CARACAS, Venezuela — Venezuela released 10 jailed Americans on Friday in exchange for getting home scores of migrants deported by the United States to El Salvador months ago under the Trump administration's immigration crackdown, officials said.
The complex, three-country arrangement represents a diplomatic achievement for Venezuelan President Nicolás Maduro, helps President Donald Trump in his goal of bringing home Americans jailed abroad and lands Salvadoran President Nayib Bukele a swap that he proposed months ago.
''Every wrongfully detained American in Venezuela is now free and back in our homeland,'' Secretary of State Marco Rubio said in a statement in which he thanked Bukele, a Trump ally.
Bukele said El Salvador had handed over all the Venezuelan nationals in its custody. Maduro described Friday as ''a day of blessings and good news for Venezuela." He called it ''the perfect day for Venezuela.''
Venezuelans leave El Salvador's mega-prison
Central to the deal are more than 250 Venezuelan migrants freed by El Salvador, which in March agreed to a $6 million payment from the Trump administration to house them in its notorious prison.

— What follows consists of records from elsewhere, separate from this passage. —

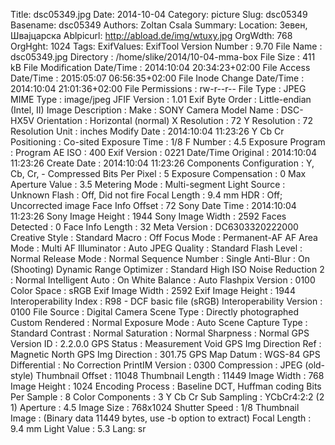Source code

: Title: dsc05349.jpg
Date: 2014-10-04
Category: picture
Slug: dsc05349
Basename: dsc05349
Authors: Zoltan Csala
Summary:
Location: Зевен, Швајцарска
Ablpicurl: http://abload.de/img/wtuxy.jpg
OrgWdth: 768
OrgHght: 1024
Tags:
ExifValues: ExifTool Version Number : 9.70
            File Name : dsc05349.jpg
            Directory : /home/slike/2014/10-04-mma-box
            File Size : 411 kB
            File Modification Date/Time : 2014:10:04 20:34:23+02:00
            File Access Date/Time : 2015:05:07 06:56:35+02:00
            File Inode Change Date/Time : 2014:10:04 21:01:36+02:00
            File Permissions : rw-r--r--
            File Type : JPEG
            MIME Type : image/jpeg
            JFIF Version : 1.01
            Exif Byte Order : Little-endian (Intel, II)
            Image Description :
            Make : SONY
            Camera Model Name : DSC-HX5V
            Orientation : Horizontal (normal)
            X Resolution : 72
            Y Resolution : 72
            Resolution Unit : inches
            Modify Date : 2014:10:04 11:23:26
            Y Cb Cr Positioning : Co-sited
            Exposure Time : 1/8
            F Number : 4.5
            Exposure Program : Program AE
            ISO : 400
            Exif Version : 0221
            Date/Time Original : 2014:10:04 11:23:26
            Create Date : 2014:10:04 11:23:26
            Components Configuration : Y, Cb, Cr, -
            Compressed Bits Per Pixel : 5
            Exposure Compensation : 0
            Max Aperture Value : 3.5
            Metering Mode : Multi-segment
            Light Source : Unknown
            Flash : Off, Did not fire
            Focal Length : 9.4 mm
            HDR : Off; Uncorrected image
            Face Info Offset : 72
            Sony Date Time : 2014:10:04 11:23:26
            Sony Image Height : 1944
            Sony Image Width : 2592
            Faces Detected : 0
            Face Info Length : 32
            Meta Version : DC6303320222000
            Creative Style : Standard
            Macro : Off
            Focus Mode : Permanent-AF
            AF Area Mode : Multi
            AF Illuminator : Auto
            JPEG Quality : Standard
            Flash Level : Normal
            Release Mode : Normal
            Sequence Number : Single
            Anti-Blur : On (Shooting)
            Dynamic Range Optimizer : Standard
            High ISO Noise Reduction 2 : Normal
            Intelligent Auto : On
            White Balance : Auto
            Flashpix Version : 0100
            Color Space : sRGB
            Exif Image Width : 2592
            Exif Image Height : 1944
            Interoperability Index : R98 - DCF basic file (sRGB)
            Interoperability Version : 0100
            File Source : Digital Camera
            Scene Type : Directly photographed
            Custom Rendered : Normal
            Exposure Mode : Auto
            Scene Capture Type : Standard
            Contrast : Normal
            Saturation : Normal
            Sharpness : Normal
            GPS Version ID : 2.2.0.0
            GPS Status : Measurement Void
            GPS Img Direction Ref : Magnetic North
            GPS Img Direction : 301.75
            GPS Map Datum : WGS-84
            GPS Differential : No Correction
            PrintIM Version : 0300
            Compression : JPEG (old-style)
            Thumbnail Offset : 11048
            Thumbnail Length : 11449
            Image Width : 768
            Image Height : 1024
            Encoding Process : Baseline DCT, Huffman coding
            Bits Per Sample : 8
            Color Components : 3
            Y Cb Cr Sub Sampling : YCbCr4:2:2 (2 1)
            Aperture : 4.5
            Image Size : 768x1024
            Shutter Speed : 1/8
            Thumbnail Image : (Binary data 11449 bytes, use -b option to extract)
            Focal Length : 9.4 mm
            Light Value : 5.3
Lang: sr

That arrangement drew immediate blowback when Trump invoked an 18th century wartime law, the Alien Enemies Act, to quickly remove the men that his administration had accused of belonging to the violent Tren de Aragua street gang, teeing up a legal fight that reached the U.S. Supreme Court. The administration did not provide evidence to back up those claims.
The Venezuelans have been held in a mega-prison known as the Terrorism Confinement Center, or CECOT, which was built to hold alleged gang members in Bukele's war on the country's gangs. Human rights groups have documented hundreds of deaths as well as cases of torture inside its walls.